Rea Lynn de Guzman’s new show TL Dreams is a series of memories — a mix of her imagined and lived experiences in the Tenderloin — presented in a wash of bright acrylics and printed organza.

But more than anything, the pieces serve as a snapshot of all the different shapes liminality can take.

The earlier work in TL Dreams captures de Guzman’s life mid-transition — her immigration from the Philippines to San Francisco’s Turk Street, her shift from youth to adulthood — in a chromatic palette that’s more fever dream than true-to-life. Children are portrayed in model-esque forms, surrounded by jeepneys and other paraphernalia of a life left in the Philippines.

What Could've Been or Not, 2011. Acrylic & image transfer on canvas, 54" x 40" (Photo: Ramon Pintado)
‘What Could’ve Been or Not,’ 2011. Acrylic & image transfer on canvas, 54″ x 40″. (Photo: Ramon Pintado) (Courtesy of Rea Lynn de Guzman)

“I am interested in the perplexing nature of these in-between, psychological experiences that are often difficult to process or talk about but could possibly flow freely in the form of art,” de Guzman says.

The show is inspired by a specific time and place: the Tenderloin in the early aughts, as remembered by de Guzman and fellow immigrant friends in the neighborhood.

Rea Lynn de Guzman stands in front of her work.
Rea Lynn de Guzman. (Photo: Lizzy Brooks)

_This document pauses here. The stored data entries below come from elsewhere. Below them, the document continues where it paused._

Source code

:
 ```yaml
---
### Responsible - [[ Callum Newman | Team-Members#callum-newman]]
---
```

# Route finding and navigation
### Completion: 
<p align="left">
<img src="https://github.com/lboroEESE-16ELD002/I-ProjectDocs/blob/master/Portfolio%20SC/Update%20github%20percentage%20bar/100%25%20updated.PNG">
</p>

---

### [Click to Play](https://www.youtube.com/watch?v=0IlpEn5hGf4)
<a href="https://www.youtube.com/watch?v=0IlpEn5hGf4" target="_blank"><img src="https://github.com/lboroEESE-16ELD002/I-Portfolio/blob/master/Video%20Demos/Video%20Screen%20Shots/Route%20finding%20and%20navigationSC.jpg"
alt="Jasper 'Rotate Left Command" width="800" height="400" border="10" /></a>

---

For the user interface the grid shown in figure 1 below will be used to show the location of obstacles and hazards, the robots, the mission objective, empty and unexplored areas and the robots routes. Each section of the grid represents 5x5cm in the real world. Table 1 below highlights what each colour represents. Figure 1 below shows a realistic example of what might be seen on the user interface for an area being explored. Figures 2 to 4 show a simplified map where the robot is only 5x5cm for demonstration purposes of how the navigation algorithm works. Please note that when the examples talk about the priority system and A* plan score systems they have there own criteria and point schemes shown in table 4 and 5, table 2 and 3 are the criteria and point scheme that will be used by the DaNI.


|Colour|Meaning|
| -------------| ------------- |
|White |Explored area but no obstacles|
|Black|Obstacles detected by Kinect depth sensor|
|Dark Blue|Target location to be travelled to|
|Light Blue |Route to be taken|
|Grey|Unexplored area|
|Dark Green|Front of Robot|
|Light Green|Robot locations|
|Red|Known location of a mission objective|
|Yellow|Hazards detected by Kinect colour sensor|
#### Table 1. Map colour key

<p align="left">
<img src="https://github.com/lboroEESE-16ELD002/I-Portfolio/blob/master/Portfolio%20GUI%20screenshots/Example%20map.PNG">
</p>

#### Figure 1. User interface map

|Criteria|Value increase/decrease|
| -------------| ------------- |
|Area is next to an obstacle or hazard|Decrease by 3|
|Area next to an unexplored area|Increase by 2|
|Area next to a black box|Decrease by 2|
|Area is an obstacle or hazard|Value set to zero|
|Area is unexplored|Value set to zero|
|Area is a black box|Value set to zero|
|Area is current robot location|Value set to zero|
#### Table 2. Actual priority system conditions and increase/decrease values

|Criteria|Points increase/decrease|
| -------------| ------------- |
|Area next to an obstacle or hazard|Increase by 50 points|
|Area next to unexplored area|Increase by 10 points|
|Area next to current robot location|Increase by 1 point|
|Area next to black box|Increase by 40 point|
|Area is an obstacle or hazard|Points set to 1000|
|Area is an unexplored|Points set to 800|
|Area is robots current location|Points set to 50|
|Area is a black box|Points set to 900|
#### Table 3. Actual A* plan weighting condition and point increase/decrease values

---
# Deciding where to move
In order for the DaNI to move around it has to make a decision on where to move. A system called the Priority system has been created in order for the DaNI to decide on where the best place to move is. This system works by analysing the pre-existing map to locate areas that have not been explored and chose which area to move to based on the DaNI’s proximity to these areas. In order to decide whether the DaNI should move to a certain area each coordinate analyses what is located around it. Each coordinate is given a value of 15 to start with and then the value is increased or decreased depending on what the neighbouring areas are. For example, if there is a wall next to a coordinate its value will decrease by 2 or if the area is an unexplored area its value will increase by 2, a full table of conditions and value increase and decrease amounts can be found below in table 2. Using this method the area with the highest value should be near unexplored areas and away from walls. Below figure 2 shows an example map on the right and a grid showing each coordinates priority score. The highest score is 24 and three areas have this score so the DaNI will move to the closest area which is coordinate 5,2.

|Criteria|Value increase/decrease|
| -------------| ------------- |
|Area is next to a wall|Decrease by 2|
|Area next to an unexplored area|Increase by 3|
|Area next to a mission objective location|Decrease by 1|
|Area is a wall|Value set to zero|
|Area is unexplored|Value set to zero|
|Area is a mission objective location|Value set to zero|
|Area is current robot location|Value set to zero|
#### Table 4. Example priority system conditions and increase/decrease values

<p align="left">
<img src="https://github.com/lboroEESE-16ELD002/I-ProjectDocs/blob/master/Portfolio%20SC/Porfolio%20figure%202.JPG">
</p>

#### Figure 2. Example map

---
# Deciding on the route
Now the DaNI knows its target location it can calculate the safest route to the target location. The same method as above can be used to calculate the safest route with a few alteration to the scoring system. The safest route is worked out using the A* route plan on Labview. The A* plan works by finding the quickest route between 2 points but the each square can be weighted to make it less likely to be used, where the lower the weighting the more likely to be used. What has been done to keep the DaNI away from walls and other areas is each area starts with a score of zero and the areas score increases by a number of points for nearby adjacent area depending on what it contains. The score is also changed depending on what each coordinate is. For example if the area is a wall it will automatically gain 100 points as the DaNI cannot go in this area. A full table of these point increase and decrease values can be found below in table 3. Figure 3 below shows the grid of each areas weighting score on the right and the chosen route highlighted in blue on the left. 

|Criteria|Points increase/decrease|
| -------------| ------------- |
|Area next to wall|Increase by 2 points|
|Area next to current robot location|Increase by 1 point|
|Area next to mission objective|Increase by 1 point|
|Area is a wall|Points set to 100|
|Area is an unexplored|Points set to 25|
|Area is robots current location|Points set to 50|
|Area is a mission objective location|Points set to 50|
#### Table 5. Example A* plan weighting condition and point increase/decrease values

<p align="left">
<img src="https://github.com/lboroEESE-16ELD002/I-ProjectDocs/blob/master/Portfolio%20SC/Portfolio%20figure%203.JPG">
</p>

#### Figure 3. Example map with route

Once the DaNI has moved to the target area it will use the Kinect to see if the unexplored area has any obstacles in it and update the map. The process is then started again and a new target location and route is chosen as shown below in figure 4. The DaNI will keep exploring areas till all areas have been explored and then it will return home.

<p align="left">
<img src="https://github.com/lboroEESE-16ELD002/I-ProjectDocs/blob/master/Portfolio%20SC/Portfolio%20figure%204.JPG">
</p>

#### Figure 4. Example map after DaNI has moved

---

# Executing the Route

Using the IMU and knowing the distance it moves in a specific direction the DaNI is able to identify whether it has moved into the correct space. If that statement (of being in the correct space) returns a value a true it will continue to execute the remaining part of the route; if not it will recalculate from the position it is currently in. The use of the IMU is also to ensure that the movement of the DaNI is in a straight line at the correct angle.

“The Tenderloin holds a unique, special place in my heart. It’s where I ‘grew up’ in the United States,” de Guzman says. She recalls the neighborhood as a place where she developed friendships with other young immigrants who were similarly struggling to find their place in a new home. The Tenderloin was also where de Guzman began her foray into the arts, painting her very first piece during an art day at the former Tenderloin YMCA.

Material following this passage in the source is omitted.